Although conventional approaches to innovation preach that the would-be innovator should start with the market in mind, querying what needs exist and how they may be fulfilled, they make a significant assumption: that the market knows what it wants. And to this end, Henry Ford put forth that famous adage, that had he applied such a conventional approach, he would have come to realize that the market demanded faster horses. I note this here so as to juxtapose convention with the highlighted method — after all, innovation by combination, on the other hand, may fall into the antithetical extreme. Its application may result in the creation of products devoid of demand, or solutions where there exists no problems. And as so often is the case with contrary ideas, a balance may be stricken between the two extremes that may just nullify their drawbacks, leading the would-be innovator to attempt both methods. Nonetheless, with the convention being as ubiquitous as it is, an alternative approach may yield better results by generating unique ideas and therefore decreasing competition.
Of course, up until now I’ve limited my discussion to cutting-edge technologies, but you don’t have to stick to those; certainly, there are many unexplored applications of well-established technologies. The selection of which technology to ultimately devote your time to, however, is a grave one as it could result in countless years of wasted effort and depleted motivation if incorrect. As such, it is my belief that limiting ourselves to those that are just coming out, or have even moderately been established, is the right call as it maximizes the number of possibilities left unexplored.
In an effort to make this more of a practical exercise, here is an alphabetical list of a dozen technologies that have rose to prominence in recent years:
- 3D printing
- Blockchain (cryptocurrency)
- Brain-computer interface
- Cloud computing/big data
- Gene editing
- High capacity battery
- Micro satellites
- Quantum computing (may need more time to mature)
- Virtual reality
- Wearables (particularly smart glasses)
Using just the technologies listed here, a table can be made which displays all the possible binary combinations. This yields a total of 132 possibilities, ignoring the sole use of each of one. Keeping in mind that the order in which the technologies are combined may be significant, as illustrated in the biochemistry vs chemical biology example earlier, 264 different permutations of these technologies can be made. I encourage you to take on this exercise to see what possibilities you come up with. Multiple such tables can be made, each for a different field (e.g. one for the applications of x and y technology in neurosurgery, another for the applications of x and y technology in banking).
Here’s a sample table:
If you’re feeling particularly creative, know that this exercise can be generalized to an arbitrary dimension (3D, 4D,…nD, etc. using tensors of 3, 4, or 5 dimensions). Naturally, such an approach significantly increases the complexity of the end product, but complex problems may necessitate complex solutions.
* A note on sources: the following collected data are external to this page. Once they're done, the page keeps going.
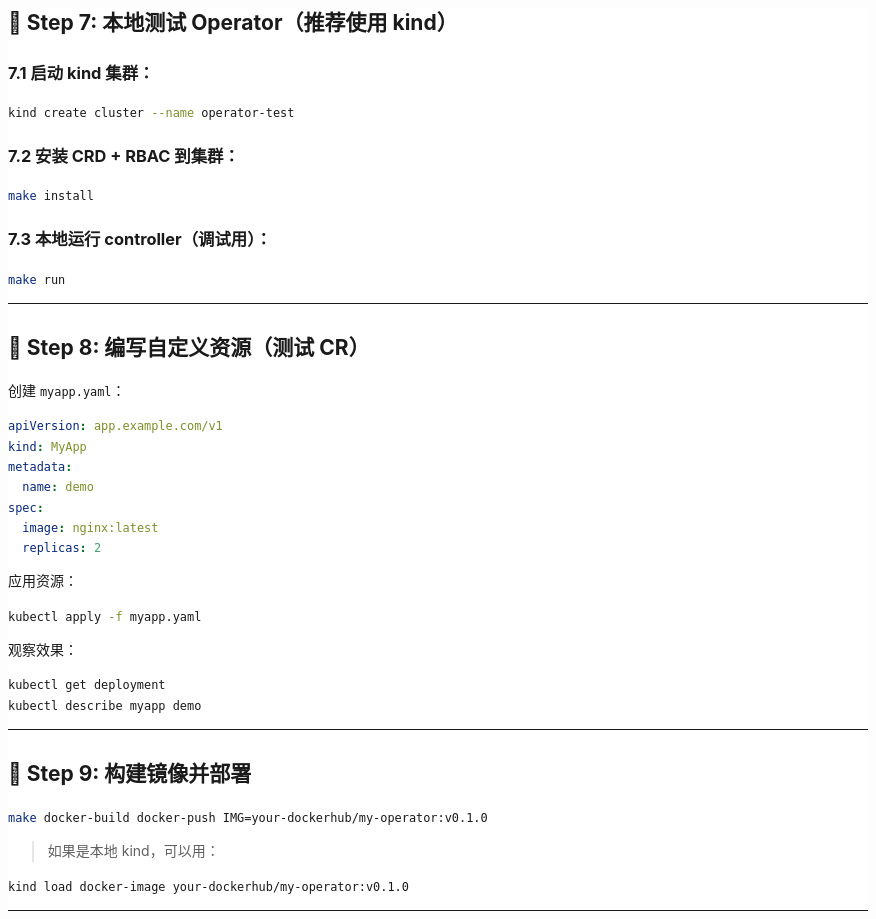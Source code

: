 
## 🧪 Step 7: 本地测试 Operator（推荐使用 kind）

### 7.1 启动 kind 集群：
```bash
kind create cluster --name operator-test
```

### 7.2 安装 CRD + RBAC 到集群：
```bash
make install
```

### 7.3 本地运行 controller（调试用）：
```bash
make run
```

---

## 🧪 Step 8: 编写自定义资源（测试 CR）

创建 `myapp.yaml`：

```yaml
apiVersion: app.example.com/v1
kind: MyApp
metadata:
  name: demo
spec:
  image: nginx:latest
  replicas: 2
```

应用资源：
```bash
kubectl apply -f myapp.yaml
```

观察效果：
```bash
kubectl get deployment
kubectl describe myapp demo
```

---

## 🐳 Step 9: 构建镜像并部署

```bash
make docker-build docker-push IMG=your-dockerhub/my-operator:v0.1.0
```

> 如果是本地 kind，可以用：
```bash
kind load docker-image your-dockerhub/my-operator:v0.1.0
```

---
As a caveat, note that this combination of different technologies requires a more diverse skillset; it takes a certain level of expertise to effectively work in any one domain and thus ever the more skill to work in multiple. However, innovation is a team endeavor and a strong interdisciplinary team will solve this integral limitation of the approach. That being said, I recently wrote an article on why technology should be something that you pick up anyway, at the very least to be able to bridge the gap between the domain experts and the technology you propose to bring to their field.